**PROBLEM TO SOLVE:** The answer should hold only the line with "## Metadata" and each line after it through the last line of the material, exactly.

**RECORDS PROVIDED:**
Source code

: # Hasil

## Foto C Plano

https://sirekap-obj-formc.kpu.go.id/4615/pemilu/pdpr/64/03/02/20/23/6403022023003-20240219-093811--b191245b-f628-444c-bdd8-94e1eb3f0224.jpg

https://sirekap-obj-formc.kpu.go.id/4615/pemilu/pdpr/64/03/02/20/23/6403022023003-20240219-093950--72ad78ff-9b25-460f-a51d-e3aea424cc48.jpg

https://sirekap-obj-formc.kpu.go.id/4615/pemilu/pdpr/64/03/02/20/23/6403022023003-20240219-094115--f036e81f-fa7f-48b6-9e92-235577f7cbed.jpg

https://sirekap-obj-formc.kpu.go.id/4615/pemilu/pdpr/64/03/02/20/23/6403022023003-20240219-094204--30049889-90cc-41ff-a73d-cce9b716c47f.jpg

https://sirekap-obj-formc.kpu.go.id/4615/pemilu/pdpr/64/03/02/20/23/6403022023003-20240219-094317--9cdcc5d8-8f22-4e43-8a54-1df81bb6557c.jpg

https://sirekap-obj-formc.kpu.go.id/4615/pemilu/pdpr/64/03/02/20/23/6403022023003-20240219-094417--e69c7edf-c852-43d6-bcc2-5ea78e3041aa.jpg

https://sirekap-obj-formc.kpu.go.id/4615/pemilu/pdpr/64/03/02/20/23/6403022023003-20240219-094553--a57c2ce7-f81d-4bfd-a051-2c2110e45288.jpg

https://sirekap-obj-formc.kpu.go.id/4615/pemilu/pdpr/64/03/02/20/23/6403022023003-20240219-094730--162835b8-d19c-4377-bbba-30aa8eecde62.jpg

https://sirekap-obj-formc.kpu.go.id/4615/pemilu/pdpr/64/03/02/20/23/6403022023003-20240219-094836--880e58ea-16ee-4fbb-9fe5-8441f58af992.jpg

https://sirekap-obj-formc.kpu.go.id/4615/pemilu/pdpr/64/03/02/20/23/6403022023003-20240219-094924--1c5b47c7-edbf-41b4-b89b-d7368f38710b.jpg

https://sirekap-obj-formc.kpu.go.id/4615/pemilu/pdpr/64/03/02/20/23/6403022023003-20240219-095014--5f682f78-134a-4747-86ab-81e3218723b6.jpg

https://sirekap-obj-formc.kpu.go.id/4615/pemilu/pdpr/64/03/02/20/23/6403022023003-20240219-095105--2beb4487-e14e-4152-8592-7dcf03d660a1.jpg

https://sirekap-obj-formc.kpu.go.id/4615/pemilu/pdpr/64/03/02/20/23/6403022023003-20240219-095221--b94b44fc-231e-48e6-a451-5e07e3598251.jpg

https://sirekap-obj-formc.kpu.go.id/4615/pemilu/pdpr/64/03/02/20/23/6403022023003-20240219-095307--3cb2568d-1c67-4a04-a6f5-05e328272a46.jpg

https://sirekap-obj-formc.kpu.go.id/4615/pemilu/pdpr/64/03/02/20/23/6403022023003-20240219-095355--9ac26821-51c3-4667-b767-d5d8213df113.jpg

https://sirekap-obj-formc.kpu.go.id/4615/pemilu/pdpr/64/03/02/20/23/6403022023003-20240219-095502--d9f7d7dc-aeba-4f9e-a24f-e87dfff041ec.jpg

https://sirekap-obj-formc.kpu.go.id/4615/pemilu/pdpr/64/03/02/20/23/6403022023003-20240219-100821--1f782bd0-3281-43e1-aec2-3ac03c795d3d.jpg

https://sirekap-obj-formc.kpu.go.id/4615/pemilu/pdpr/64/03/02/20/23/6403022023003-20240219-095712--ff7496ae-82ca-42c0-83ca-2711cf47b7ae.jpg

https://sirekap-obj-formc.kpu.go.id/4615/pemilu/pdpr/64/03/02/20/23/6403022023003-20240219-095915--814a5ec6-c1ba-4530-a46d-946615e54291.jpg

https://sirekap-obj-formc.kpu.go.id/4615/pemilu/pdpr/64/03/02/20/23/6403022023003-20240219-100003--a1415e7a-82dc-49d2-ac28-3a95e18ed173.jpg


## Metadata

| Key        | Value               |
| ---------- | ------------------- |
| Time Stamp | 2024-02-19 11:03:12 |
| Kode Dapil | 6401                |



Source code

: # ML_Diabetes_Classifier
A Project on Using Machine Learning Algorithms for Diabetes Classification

**EXERCISE SOLUTION:**
## Metadata

| Key        | Value               |
| ---------- | ------------------- |
| Time Stamp | 2024-02-19 11:03:12 |
| Kode Dapil | 6401                |



Source code

: # ML_Diabetes_Classifier
A Project on Using Machine Learning Algorithms for Diabetes Classification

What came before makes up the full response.